Lt. Gov. Evelyn Sanguinetti took a tour of the Mount Vernon facility Monday morning to discuss the importance of manufacturing jobs and foreign investment in the state’s economy.
“Our location, workforce, and transportation infrastructure make us an ideal candidate for foreign investment,” Sanguinetti said in a statement. “It is important that we continue to grow our manufacturing sector. The governor and I are working hard so that companies like Continental locate and thrive here, bringing with them more jobs and opportunity.”

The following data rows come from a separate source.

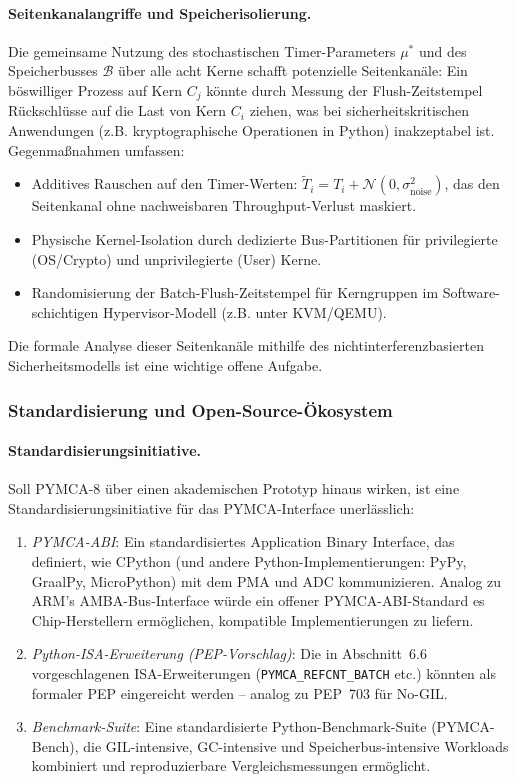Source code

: ﻿\documentclass[a4paper,12pt]{scrreprt}
\theoremstyle{definition}
\begin{document}
	\paragraph{Seitenkanalangriffe und Speicherisolierung.}
	Die gemeinsame Nutzung des stochastischen Timer-Parameters $\mu^*$ und des
	Speicherbusses $\mathcal{B}$ über alle acht Kerne schafft potenzielle
	Seitenkanäle: Ein böswilliger Prozess auf Kern $C_j$ könnte durch Messung
	der Flush-Zeitstempel Rückschlüsse auf die Last von Kern $C_i$ ziehen,
	was bei sicherheitskritischen Anwendungen (z.B. kryptographische Operationen
	in Python) inakzeptabel ist. Gegenmaßnahmen umfassen:
	\begin{itemize}[noitemsep]
		\item Additives Rauschen auf den Timer-Werten: $\tilde{T}_i = T_i + \mathcal{N}(0, \sigma_{\mathrm{noise}}^2)$,
		das den Seitenkanal ohne nachweisbaren Throughput-Verlust maskiert.
		\item Physische Kernel-Isolation durch dedizierte Bus-Partitionen für
		privilegierte (OS/Crypto) und unprivilegierte (User) Kerne.
		\item Randomisierung der Batch-Flush-Zeitstempel für Kerngruppen im
		Software-schichti\-gen Hypervisor-Modell (z.B. unter KVM/QEMU).
	\end{itemize}
	Die formale Analyse dieser Seitenkanäle mithilfe des nichtinterferenzbasierten
	Sicherheitsmodells \cite{sleator1985amortized} ist eine wichtige offene Aufgabe.

	\subsubsection{Standardisierung und Open-Source-Ökosystem}

	\paragraph{Standardisierungsinitiative.}
	Soll PYMCA-8 über einen akademischen Prototyp hinaus wirken, ist eine
	Standardisierungsinitiative für das PYMCA-Interface unerlässlich:
	\begin{enumerate}[noitemsep]
		\item \emph{PYMCA-ABI}: Ein standardisiertes Application Binary Interface,
		das definiert, wie CPython (und andere Python-Implementierungen: PyPy,
		GraalPy, MicroPython) mit dem PMA und ADC kommunizieren. Analog zu
		ARM's AMBA-Bus-Interface würde ein offener PYMCA-ABI-Standard es
		Chip-Herstellern ermöglichen, kompatible Implementierungen zu liefern.
		\item \emph{Python-ISA-Erweiterung (PEP-Vorschlag)}: Die in Abschnitt~6.6
		vorgeschlagenen ISA-Erweiterungen (\texttt{PYMCA\_REFCNT\_BATCH} etc.)
		könnten als formaler PEP eingereicht werden -- analog zu PEP~703 für No-GIL.
		\item \emph{Benchmark-Suite}: Eine standardisierte Python-Benchmark-Suite
		(PYMCA-Bench), die GIL-intensive, GC-intensive und Speicherbus-intensive
		Workloads kombiniert und reproduzierbare Vergleichsmessungen ermöglicht.
	\end{enumerate}
\end{document}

As for the rest of the state, Rauner said there are more than 200 German companies in Illinois that employ more than 36,000 people. He said a majority of those businesses are growing dramatically and his trip was to assure them that Illinois is still a good home.
Rauner said his team has also met with several companies that don’t know much about the state, but are interested in its prospects.
“We are meeting with a lot of companies that don’t know Illinois that well yet but they are looking to expand in America and they are very excited with all the advantages of investing in Illinois,” Rauner said.
In order for businesses to expand or build in the state, a healthy workforce is required, he said.
“We want to make sure the folks in Illinois, our young people, are exceptionally well-trained and well-educated,” Rauner said. “That is why I dramatically increased school funding.”
He said he has added more than $1.2 billion in school funding since he has been elected. Additionally, he touted expanding apprenticeship programs in Illinois high schools. He said that training allows the people who don’t go to college to be well-equipped to take advantage of trade opportunities throughout the state.
“Growing our economy and creating more good-paying jobs is the No. 1 priority,” Rauner said. “Every challenge we have in the state can be overcome if we grow more jobs and expand our tax base.”
The governor said most of the trip was self-financed and the part that wasn’t was mostly paid for by Intersect Illinois, a job creation organization that gets most of its budget from donations from the business community.
“This trip costs almost nothing for taxpayers,” Rauner said.
The governor and his team will leave Germany Tuesday to return to Illinois.
A campaign spokeswoman for Democratic Illinois gubernatorial candidate JB Pritzker said in a statement that public showings can't undo what Rauner has done to the state.
“Publicity stunts and empty rhetoric can’t change the fact that Bruce Rauner has badmouthed Illinois, created statewide instability and fiscal devastation, and driven jobs and businesses out of this state," Jordan Abudayyeh said.
Pritzker will face Rauner in the gubernatorial election in November.